The group said it has made progress on all seven initiatives that comprised its “Bigger Bloomsbury” project announced a year ago.
The initiatives focus on the group's key growth drivers with targeted strategies across the group to help grow revenues and increase margins over the next four years.
It was another year of strong cash growth, with the cash conversion rate - a measure of a company's ability to turn net profit into cash - clocking in at 128%, excluding the impact of the acquisition of IB Taurus (IBT) last May, compared to a cash conversion rate of 161% the year before.
The publisher ended February with net cash of £27.6mln, up from £25.4mln the year before.
The board has proposed a final dividend of 6.75p, up 6% year-on-year. If approved, the final dividend payment will take the total pay-out up to 7.96p, compared to 7.51p the year before, marking the 24th consecutive year of dividend growth.
Not just Pottering about
The group's non-consumer division had a good year, with revenues up 7% to £63.4mln from £59.3mln the year before, driven by a 13% increase in revenues from the Academic & Professional side of the business.
The company, which is best known for publishing the Harry Potter series of books, has been investing some of the profits from that phenomenally successful series into boosting its digital footprint and that investment looks to be paying off, with Bloomsbury Digital Resources 2020 (BDR 2020) Academic & Professional revenues up 42% on a like-for-like basis, excluding the impact of the switch to the IFRS 15 accountancy reporting standard.

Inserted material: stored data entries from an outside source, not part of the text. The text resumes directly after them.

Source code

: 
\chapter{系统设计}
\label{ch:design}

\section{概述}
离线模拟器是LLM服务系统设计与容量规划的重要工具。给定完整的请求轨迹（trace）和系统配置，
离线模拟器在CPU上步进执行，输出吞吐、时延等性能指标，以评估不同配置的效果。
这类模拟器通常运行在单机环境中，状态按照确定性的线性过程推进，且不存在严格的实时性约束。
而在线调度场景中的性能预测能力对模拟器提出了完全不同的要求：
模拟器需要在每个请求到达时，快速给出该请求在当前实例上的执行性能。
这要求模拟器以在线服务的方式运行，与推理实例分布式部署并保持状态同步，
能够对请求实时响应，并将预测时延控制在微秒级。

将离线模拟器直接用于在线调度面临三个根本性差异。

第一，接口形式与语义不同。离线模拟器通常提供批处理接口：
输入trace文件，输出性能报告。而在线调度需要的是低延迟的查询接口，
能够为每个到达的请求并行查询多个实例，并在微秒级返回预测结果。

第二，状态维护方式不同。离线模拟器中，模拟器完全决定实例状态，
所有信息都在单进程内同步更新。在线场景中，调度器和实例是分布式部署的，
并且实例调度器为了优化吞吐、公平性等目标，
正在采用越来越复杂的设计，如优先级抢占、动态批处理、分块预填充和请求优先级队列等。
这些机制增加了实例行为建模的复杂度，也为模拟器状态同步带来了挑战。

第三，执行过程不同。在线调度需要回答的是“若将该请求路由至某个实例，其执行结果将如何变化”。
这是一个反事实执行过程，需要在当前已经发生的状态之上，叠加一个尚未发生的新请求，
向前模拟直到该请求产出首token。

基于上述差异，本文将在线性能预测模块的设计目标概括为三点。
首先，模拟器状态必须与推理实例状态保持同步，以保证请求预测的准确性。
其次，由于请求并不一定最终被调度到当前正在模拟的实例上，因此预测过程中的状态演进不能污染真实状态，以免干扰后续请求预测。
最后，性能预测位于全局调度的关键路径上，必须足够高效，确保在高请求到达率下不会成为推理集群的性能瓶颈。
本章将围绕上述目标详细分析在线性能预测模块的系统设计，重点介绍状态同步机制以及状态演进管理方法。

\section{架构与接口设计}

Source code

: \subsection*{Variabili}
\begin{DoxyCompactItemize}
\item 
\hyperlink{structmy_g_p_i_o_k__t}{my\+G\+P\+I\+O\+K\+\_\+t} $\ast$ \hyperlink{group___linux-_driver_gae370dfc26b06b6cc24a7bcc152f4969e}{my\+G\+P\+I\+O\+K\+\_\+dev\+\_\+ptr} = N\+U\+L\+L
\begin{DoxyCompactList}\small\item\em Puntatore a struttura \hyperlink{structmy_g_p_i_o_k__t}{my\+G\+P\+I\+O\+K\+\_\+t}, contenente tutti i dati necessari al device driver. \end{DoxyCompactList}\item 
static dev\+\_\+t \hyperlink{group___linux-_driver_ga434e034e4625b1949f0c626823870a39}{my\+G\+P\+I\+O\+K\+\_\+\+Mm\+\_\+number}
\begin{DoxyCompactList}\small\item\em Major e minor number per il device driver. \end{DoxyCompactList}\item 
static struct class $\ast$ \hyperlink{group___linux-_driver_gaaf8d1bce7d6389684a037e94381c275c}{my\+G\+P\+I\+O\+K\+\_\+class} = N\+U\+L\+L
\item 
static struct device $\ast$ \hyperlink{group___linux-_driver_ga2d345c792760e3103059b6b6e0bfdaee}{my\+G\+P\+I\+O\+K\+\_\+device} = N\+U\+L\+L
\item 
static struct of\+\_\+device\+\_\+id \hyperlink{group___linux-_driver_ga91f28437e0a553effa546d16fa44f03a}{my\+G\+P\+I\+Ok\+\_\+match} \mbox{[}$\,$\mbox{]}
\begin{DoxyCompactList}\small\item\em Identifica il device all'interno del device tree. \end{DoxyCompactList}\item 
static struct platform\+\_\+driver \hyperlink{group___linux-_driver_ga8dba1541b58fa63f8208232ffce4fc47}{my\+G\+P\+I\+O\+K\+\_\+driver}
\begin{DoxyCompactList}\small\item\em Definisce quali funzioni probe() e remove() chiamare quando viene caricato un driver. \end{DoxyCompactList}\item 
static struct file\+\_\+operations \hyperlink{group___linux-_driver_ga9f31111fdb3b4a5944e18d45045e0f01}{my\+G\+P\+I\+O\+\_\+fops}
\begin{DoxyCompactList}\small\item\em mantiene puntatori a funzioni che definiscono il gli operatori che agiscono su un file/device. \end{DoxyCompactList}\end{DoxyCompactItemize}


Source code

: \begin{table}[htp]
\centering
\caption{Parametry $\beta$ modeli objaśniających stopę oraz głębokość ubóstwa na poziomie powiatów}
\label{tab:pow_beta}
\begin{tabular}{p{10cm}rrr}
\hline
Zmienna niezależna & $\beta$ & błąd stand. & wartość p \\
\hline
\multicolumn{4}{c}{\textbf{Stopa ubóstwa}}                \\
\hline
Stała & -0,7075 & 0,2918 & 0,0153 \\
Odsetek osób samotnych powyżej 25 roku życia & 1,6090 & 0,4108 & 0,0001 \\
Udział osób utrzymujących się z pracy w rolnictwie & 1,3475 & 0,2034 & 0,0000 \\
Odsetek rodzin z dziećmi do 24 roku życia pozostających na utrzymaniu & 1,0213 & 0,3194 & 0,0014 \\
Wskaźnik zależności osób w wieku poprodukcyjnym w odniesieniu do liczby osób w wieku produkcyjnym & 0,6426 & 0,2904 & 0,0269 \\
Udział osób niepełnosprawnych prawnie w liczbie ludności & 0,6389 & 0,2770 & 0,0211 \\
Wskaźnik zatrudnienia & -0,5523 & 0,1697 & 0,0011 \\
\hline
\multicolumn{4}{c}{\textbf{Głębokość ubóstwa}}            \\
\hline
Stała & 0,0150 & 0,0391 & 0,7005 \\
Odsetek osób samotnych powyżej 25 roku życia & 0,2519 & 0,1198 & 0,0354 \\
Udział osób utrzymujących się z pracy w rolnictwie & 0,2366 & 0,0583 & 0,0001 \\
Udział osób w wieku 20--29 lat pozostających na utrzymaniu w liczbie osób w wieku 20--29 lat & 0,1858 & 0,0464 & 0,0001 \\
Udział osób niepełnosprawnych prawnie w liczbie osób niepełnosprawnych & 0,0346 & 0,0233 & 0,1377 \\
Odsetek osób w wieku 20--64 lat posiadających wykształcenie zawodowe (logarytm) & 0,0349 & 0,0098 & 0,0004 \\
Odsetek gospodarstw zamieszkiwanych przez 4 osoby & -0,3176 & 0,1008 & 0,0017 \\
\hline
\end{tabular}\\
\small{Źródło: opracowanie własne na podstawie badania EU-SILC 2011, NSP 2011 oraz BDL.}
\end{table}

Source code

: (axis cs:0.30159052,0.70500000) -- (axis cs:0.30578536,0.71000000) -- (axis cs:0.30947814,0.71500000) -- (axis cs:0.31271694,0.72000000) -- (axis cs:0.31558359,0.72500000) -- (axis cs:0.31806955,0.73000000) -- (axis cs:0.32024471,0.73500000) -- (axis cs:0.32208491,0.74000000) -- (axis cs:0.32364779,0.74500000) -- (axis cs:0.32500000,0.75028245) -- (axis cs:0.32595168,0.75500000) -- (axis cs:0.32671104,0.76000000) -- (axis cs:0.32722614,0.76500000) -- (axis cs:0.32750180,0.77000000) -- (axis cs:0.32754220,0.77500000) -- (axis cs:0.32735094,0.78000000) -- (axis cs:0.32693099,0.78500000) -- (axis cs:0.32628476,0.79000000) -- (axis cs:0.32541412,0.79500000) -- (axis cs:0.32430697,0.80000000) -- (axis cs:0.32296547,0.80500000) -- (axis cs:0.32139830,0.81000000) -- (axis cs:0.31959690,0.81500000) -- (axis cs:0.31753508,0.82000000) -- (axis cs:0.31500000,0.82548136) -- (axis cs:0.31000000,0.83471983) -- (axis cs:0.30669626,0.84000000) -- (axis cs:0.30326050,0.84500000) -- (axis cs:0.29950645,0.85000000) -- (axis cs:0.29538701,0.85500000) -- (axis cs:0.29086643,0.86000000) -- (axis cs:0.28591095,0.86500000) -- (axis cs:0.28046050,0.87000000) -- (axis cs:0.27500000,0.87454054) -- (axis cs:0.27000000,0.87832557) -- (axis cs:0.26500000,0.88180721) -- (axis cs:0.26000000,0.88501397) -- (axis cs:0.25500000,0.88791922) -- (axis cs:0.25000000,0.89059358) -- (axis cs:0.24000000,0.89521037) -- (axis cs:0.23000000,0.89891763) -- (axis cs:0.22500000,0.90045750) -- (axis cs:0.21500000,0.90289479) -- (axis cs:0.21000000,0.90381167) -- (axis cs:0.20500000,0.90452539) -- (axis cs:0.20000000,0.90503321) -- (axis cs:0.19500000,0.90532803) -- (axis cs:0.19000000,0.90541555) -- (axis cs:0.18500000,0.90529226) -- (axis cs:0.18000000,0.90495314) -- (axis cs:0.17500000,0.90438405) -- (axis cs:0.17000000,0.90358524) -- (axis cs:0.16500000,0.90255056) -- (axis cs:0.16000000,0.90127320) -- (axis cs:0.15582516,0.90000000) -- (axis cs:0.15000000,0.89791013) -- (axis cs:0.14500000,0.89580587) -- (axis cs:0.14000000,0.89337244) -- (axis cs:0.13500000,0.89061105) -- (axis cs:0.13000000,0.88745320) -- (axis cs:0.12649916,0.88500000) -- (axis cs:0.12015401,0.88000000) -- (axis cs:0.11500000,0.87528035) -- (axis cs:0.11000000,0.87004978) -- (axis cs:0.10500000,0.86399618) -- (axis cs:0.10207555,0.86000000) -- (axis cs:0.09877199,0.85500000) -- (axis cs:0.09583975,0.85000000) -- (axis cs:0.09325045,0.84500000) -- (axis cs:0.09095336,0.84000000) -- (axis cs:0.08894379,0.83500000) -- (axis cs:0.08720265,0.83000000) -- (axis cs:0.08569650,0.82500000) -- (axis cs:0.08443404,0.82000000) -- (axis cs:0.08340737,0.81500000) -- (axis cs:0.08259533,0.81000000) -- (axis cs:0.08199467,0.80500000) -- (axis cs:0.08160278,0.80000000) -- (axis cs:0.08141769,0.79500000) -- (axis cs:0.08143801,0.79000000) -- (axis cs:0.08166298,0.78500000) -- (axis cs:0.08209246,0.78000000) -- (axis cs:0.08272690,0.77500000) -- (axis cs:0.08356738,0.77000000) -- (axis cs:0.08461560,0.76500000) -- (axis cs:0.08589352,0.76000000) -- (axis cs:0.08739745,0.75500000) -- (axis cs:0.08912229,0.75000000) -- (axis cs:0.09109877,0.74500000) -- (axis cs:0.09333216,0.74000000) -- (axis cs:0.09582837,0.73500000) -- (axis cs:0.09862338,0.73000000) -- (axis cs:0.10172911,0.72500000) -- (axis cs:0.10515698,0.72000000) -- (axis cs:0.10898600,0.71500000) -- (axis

IBT, which was acquired in May, delivered £2.5mln of revenue and £0.4mln of profit before highlighted items for the first ten months of ownership.
Consumer division proves resilient
With the previous financial year including the 20th anniversary of the first Harry Potter book, the consumer division was going up against tough comparatives.
Against that backdrop, the division's underlying profit eased to £10.7mln from £11.4mln, largely as a result of the Children's category seeing a decline in underlying profit to £9.8mln from £11.6mln the year before.
Nigel Newton, the chief executive of Bloomsbury, said the group had enjoyed “a very strong year”.
He noted: “We had an exceptional result in our Adult division, where profit before tax and highlighted items grew by £1.1mln, in a year in which we had many novels, works of narrative non-fiction and cookery titles including Fresh Start by Tom Kerridge, hit the bestseller lists in our core publishing area.
“Our strong financial position and excellent cash generation, with cash of £27.6 million and cash conversion of 128%, give us great opportunities for further acquisitions and investment in organic growth,” Newton added.
In early trading, Bloomsbury's shares were 0.4% higher at 235p.